The first step in treating an inflamed gallbladder is to change your diet and eat fewer fatty foods. This means that the gallbladder will have to work less. For many women this step alone may be enough to relieve the symptoms. Regular exercise can also be helpful.
If your doctor prescribes a drug for a gallbladder problem and it doesn't provide adequate relief, he'll evaluate the effects of the disease and the risks of surgery. Given the risks, any surgery during pregnancy is generally avoided. But if the inflammation is severe, if there's an infection, or if the colic is acute, an operation may be necessary to prevent more serious complications.
If you need gallbladder surgery, it will probably be done laparoscopically. The surgeon makes two small abdominal incisions, inserting surgical instruments and a laparoscope. The laparoscope has a tiny camera that transmits a picture of the organs to a video monitor.

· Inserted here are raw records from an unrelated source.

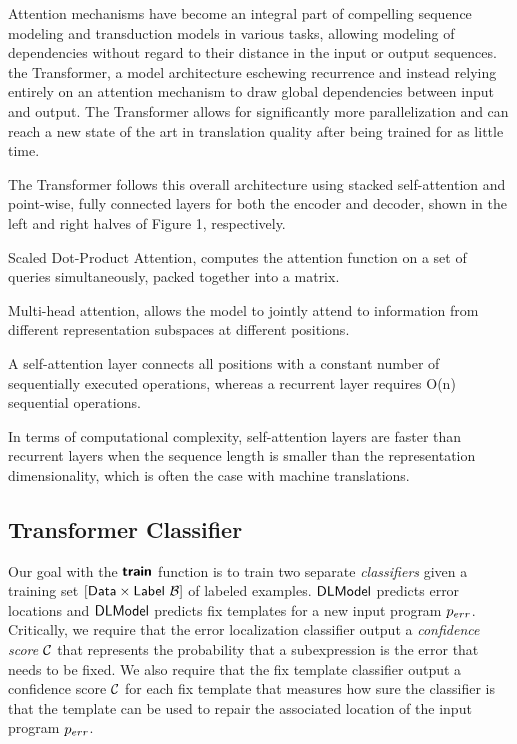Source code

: Attention mechanisms have become an integral part of compelling sequence
modeling and transduction models in various tasks, allowing modeling of
dependencies without regard to their distance in the input or output sequences.
the Transformer, a model architecture eschewing recurrence and instead relying
entirely on an attention mechanism to draw global dependencies between input and
output. The Transformer allows for significantly more parallelization and can
reach a new state of the art in translation quality after being trained for as
little time.

The Transformer follows this overall architecture using stacked self-attention
and point-wise, fully connected layers for both the encoder and decoder, shown
in the left and right halves of Figure 1, respectively.

Scaled Dot-Product Attention, computes the attention function on a set of
queries simultaneously, packed together into a matrix.

Multi-head attention, allows the model to jointly attend to information from
different representation subspaces at different positions.

A self-attention layer connects all positions with a constant number of
sequentially executed operations, whereas a recurrent layer requires O(n)
sequential operations.

In terms of computational complexity, self-attention layers are faster than
recurrent layers when the sequence length is smaller than the representation
dimensionality, which is often the case with machine translations.

\subsection{Transformer Classifier}
\label{sec:seq-classifiers:location-rank}

Our goal with the $\bm{\mathsf{train}}$ function is to train two separate
\emph{classifiers} given a training set $[\mathsf{Data} \times
\mathsf{Label}\ \mathcal{B}]$ of labeled examples. $\mathsf{DLModel}$ predicts error locations and
$\mathsf{DLModel}$ predicts fix templates for a new input program $p_{err}$. Critically, we
require that the error localization classifier output a \emph{confidence score}
$\mathcal{C}$ that represents the probability that a subexpression is the error that
needs to be fixed. We also require that the fix template classifier output a
confidence score $\mathcal{C}$ for each fix template that measures
how sure the classifier is that the template can be used to repair the
associated location of the input program $p_{err}$.

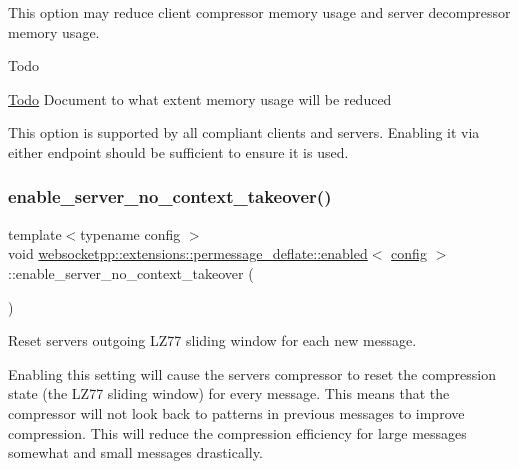 This option may reduce client compressor memory usage and server decompressor memory usage. \begin{DoxyRefDesc}{Todo}
\item[\mbox{\hyperlink{todo__todo000013}{Todo}}]Document to what extent memory usage will be reduced\end{DoxyRefDesc}


This option is supported by all compliant clients and servers. Enabling it via either endpoint should be sufficient to ensure it is used. \mbox{\label{classwebsocketpp_1_1extensions_1_1permessage__deflate_1_1enabled_a9275c22cfd6782ef72a722168d663d8b}} 
\subsubsection{\texorpdfstring{enable\+\_\+server\+\_\+no\+\_\+context\+\_\+takeover()}{enable\_server\_no\_context\_takeover()}}
{\footnotesize\ttfamily template$<$typename config $>$ \\
void \mbox{\hyperlink{classwebsocketpp_1_1extensions_1_1permessage__deflate_1_1enabled}{websocketpp\+::extensions\+::permessage\+\_\+deflate\+::enabled}}$<$ \mbox{\hyperlink{classconfig}{config}} $>$\+::enable\+\_\+server\+\_\+no\+\_\+context\+\_\+takeover (\begin{DoxyParamCaption}{ }\end{DoxyParamCaption})\hspace{0.3cm}{\ttfamily [inline]}}



Reset server\textquotesingle{}s outgoing L\+Z77 sliding window for each new message. 

Enabling this setting will cause the server\textquotesingle{}s compressor to reset the compression state (the L\+Z77 sliding window) for every message. This means that the compressor will not look back to patterns in previous messages to improve compression. This will reduce the compression efficiency for large messages somewhat and small messages drastically.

The gallbladder can then be removed without having to create a large incision. This means less pain and an easier recovery.
Can I develop gallbladder problems after pregnancy?
It's not uncommon for gallbladder disease symptoms to appear two to four months after delivery. This may be because pregnancy hormones aggravated the problem during the preceding nine months. Changes in your hormone levels after delivery may also be the culprit.
Gallbladder problems may also result from rapid weight loss after delivery. When you burn fat quickly, extra cholesterol accumulates in the bile, which can lead to gallstones.
To reduce your risk of developing gallstones after pregnancy, eat a high-fiber diet that includes plenty of fruit, vegetables, and whole grains. Try to keep your postpartum weight loss to no more than 2 pounds a week. And get plenty of exercise.
If you had gallbladder disease that was controlled during pregnancy and no surgery was required, it's important to have a follow-up evaluation. Symptoms can occur in the postpartum period or later in life, so have an evaluation when you're not in pain. Your doctor may recommend that you have the gallbladder removed to avoid an emergency situation later.